Glowing for the Holidays: Decorating with Candles & Diffusers
When the days turn short and the air sharpens, our homes become our refuge. This is the season for soft blankets, slow evenings… and beautifully scented light. Candles and diffusers are the quickest way to wrap a room in warmth, but choosing the right pieces means thinking about mood, materials, and where you place them.
Here’s how to decorate for the winter holidays using a curated selection of icons - a fusion of olfactive and visual pleasures.
~ Set the Scene ~
Think of home fragrance as an harmonious olfactive soundtrack – it’s peaceful presence in the background changes how everything feels.
For deep winter evenings, I choose velvety scents that evoke serene winters in the South of France, enveloping notes that feel welcoming but not overpowering. My go to are softer botanical, airy notes that work beautifully in bedrooms and bathrooms.
The products below are a curation of my favourite scents and sophisticated, winter-friendly, and grown-up (no synthetic candy canes in sight) and the objects to add to them.
~ Winter in Bloom ~
Diptyque’s Mimosa candle is my way of evoking winter in the South of France wherever I am. While most people think of mimosa as an early sign of spring, here it flowers right in the heart of the colder months; its soft, powdery yellow scent has always meant winter to me. When I light Mimosa in December, with its delicate blend of honeyed florals and a hint of green, it feels like opening the window onto the Riviera even on the darkest days. Regardless of the location, it’s the candle I reach for to reminisce about winters in the South of France, and the one I choose, year after year, to quietly celebrate the winter holidays at home.
How to style it:
On a coffee table: Place the candle at the center of a low tray with a couple of books and a vase. Keep the rest minimal – the scent changes everything.

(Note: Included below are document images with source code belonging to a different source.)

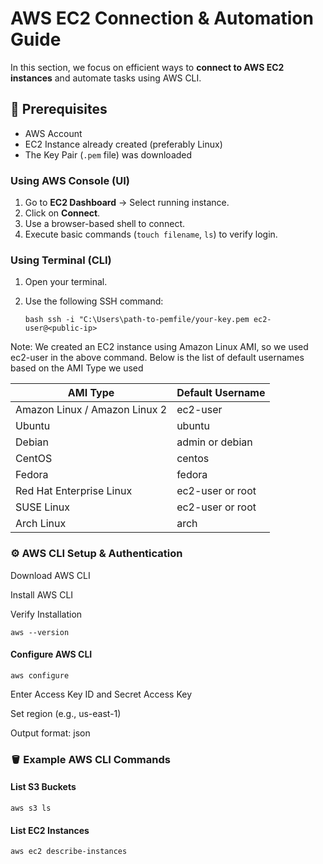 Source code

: # AWS EC2 Connection & Automation Guide 

In this section, we focus on efficient ways to **connect to AWS EC2 instances** and automate tasks using AWS CLI.

## 📌 Prerequisites

- AWS Account
- EC2 Instance already created (preferably Linux)
- The Key Pair (`.pem` file) was downloaded


### Using AWS Console (UI)
1. Go to **EC2 Dashboard** → Select running instance.
2. Click on **Connect**.
3. Use a browser-based shell to connect.
4. Execute basic commands (`touch filename`, `ls`) to verify login.

### Using Terminal (CLI)
1. Open your terminal.
2. Use the following SSH command:

   
   ```bash ssh -i "C:\Users\path-to-pemfile/your-key.pem ec2-user@<public-ip>```
   
 Note: We created an EC2 instance using Amazon Linux AMI, so we used ec2-user in the above command. Below is the list of default usernames based on the AMI Type we used


| AMI Type                      | Default Username     |
|------------------------------|----------------------|
| Amazon Linux / Amazon Linux 2| ec2-user             |
| Ubuntu                       | ubuntu               |
| Debian                       | admin or debian      |
| CentOS                       | centos               |
| Fedora                       | fedora               |
| Red Hat Enterprise Linux     | ec2-user or root     |
| SUSE Linux                   | ec2-user or root     |
| Arch Linux                   | arch                 |


### ⚙️ AWS CLI Setup & Authentication

Download AWS CLI

Install AWS CLI

Verify Installation

```aws --version```
#### Configure AWS CLI

```aws configure```

Enter Access Key ID and Secret Access Key

Set region (e.g., us-east-1)

Output format: json

### 🪣 Example AWS CLI Commands
#### List S3 Buckets

```aws s3 ls```


#### List EC2 Instances

```aws ec2 describe-instances```


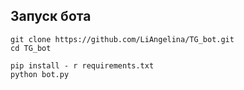 ## Запуск бота

```
git clone https://github.com/LiAngelina/TG_bot.git
cd TG_bot
```

```
pip install - r requirements.txt 
python bot.py
```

~ A Jewel for Your Candle ~
To accessorise every candle use Diptyque’s Torsade Candle Holder . Designed by the Jean-Marc Gady studio, this candle holder is less a home accessory and more a piece of jewellery for your candle. It’s flowing lines amplify the glow and spread a delightful light - especially beautiful on winter evenings.
~ Majestic Height: introducing Trudon Pillar Candles ∼
Trudon pillar candles bring height and a hint of historic drama. The cameo adds a particular charm to it, like tiny wax sculptures: think profiles, embossed details, deep colours.
How to style with pillar candles:
On an architectural mantel - Combine one alabaster candle with a group of Trudon pillar candles in different heights. Keep the colour story controlled - creamy neutrals, or deep reds and greens, but not both.
In a Filled fireplace - In a non-working fireplace, cluster pillar candles and a few scented ones. When lit, they give you that intimate feeling that classic fireplaces usually give.
In the Bathroom - To turn a typical bath into a small ritual, place a pillar candle on a stable surface at eye level when you’re in the bath – a recess, a stool, so its glow becomes your focal point. Layer in a few discreet accessories: a folded linen hand towel, a small dish with jewellery you’ve just taken off, a carafe or glass of water, maybe a single stem in a bud vase. The idea is to create a calm still life you’ll enjoy looking at while you soak: functional, minimal, and softly lit.
∼ Sculptural Glow: Trudon’s Alabaster Collection ∼
Trudon’s Alabaster Collection is where candle meets sculpture. Each vessel is carved from alabaster, so even when it’s not lit, it looks like a small piece of stone art. When the candle is burning, the whole piece glows from within—soft, milky, flattering. My all time favourite is Gabriel - with notes of leather, cashmere wood, and candied chestnuts, perfect on nostalgic winter afternoons by the fireplace.
Where they make a statement:
On the mantel or a console - Use one alabaster candle on a small stack of books or next to a vase. Don’t clutter it. Let the stone be the focal point.
Bedside - A single alabaster candle, a table lamp, and a tiny dish for jewellery is all you need to make a bedside feel like a little boutique hotel.
Bathroom - If you have stone or marble, alabaster echoes it beautifully. Light it for evening baths; you get glow without harshness.
∼ The Constant Background: True Grace Library Diffuser ∼
Not every room wants a flame. For areas where you’d like a constant, gentle scent, I reach for the True Grace Library diffuser. Think smoky woods, aged paper, polished shelves - bringing into your space the rare comfort of a solitary library: enveloping, yet never distracting.
Where it works best:
Home office or study - On a bookshelf or a corner of the desk, nestled among books and a small object to play with proportions.
Reading corner - Tucked into a bookcase with a settee nearby. Add a throw and a small side table to complete yout reading ritual.
Guest bedroom - Start the diffuser a few days before guests arrive so the scent has time to bloom softly in the space.